Leandro consegue enxergar claramente situações presenciadas por ele, ao longo da vida, na casa de parentes e amigos. Triscila observa uma realidade de exploração e preconceito que conhece de perto. Confinada mostra a elite brasileira – ambientada nos bairros da zona sul carioca – nos exageros e sutilezas.   Não se mira apenas numa elite tipicamente conservadora, mas também naquela que se autointitula progressista.“É possível ser um good-vibes racista. Eu diria que Fran até estaria aberta a algumas pautas, mas é uma mulher que se sente no direito de exercer todos os privilégios”, diz Leandro. Com isso, a dupla não quer dizer que não exista trabalho doméstico dentro dos parâmetros da lei, e com relações humanitárias. Mas, que é preciso repensar o que a precarização dessas relações trabalhistas revelam sobre nós mesmos.  Um caminho pela frente As tirinhas passaram a circular e não só mais as empregadas domésticas lotavam a caixa de mensagens online de Leandro e Triscila. Para Leandro, começaram a chegar relatos de patrões que começaram a repensar as próprias relações com as empregadas que ocupam um papel central na vida doméstica.
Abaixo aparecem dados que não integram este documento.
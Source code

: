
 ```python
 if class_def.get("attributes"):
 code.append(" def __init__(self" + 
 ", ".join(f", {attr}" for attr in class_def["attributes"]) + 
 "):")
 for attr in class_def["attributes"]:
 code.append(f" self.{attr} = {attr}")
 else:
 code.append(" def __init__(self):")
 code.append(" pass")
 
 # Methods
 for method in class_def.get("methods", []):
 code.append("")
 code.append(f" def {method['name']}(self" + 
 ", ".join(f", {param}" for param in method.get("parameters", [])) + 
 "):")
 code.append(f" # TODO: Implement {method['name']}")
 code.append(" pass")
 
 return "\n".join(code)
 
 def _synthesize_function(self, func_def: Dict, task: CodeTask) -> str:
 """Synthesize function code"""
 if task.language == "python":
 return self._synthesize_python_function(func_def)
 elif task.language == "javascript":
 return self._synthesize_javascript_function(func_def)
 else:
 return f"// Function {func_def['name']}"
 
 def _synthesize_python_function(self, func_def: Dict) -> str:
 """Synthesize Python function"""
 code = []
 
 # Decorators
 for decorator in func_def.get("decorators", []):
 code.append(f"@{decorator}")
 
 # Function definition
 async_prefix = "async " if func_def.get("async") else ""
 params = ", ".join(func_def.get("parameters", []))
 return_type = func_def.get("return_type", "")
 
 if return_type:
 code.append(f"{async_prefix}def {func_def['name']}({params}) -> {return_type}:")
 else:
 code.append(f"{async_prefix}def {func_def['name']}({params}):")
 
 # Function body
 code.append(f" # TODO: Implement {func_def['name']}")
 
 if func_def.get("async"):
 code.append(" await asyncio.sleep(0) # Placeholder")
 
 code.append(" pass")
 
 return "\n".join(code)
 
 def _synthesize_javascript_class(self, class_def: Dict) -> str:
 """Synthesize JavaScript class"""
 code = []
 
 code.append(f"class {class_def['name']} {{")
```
Um amigo de Leandro chegou a relatar que conhecia empresários do mercado financeiro que sempre comentavam a série, problematizando o que ela revelava da vivência dentro de suas casas. “Confesso que não esperava, mas surgiu”, afirma Leandro.

A série 'Confinada' ganha eco num momento em que foram colocados pontos de interrogações sobre as relações envolvidas nos empregos domésticos. Esse debate ganhou força pela pandemia, claro, mas também depois de junho de 2020, quando Miguel, filho da empregada doméstica Mirtes, caiu no 9º andar de um prédio de luxo em Recife e morreu. Mirtes acreditava que a patroa, Sari, cuidava do menino.

Triscila ainda não consegue ver com otimismo o presente e o futuro das relações que aparecem em 'Confinada' ou em 'Os Santos', atravessadas por gênero e raça. Ainda hoje, por exemplo, ela, uma mulher negra, diz que há quem ignore sua presença na criação das séries.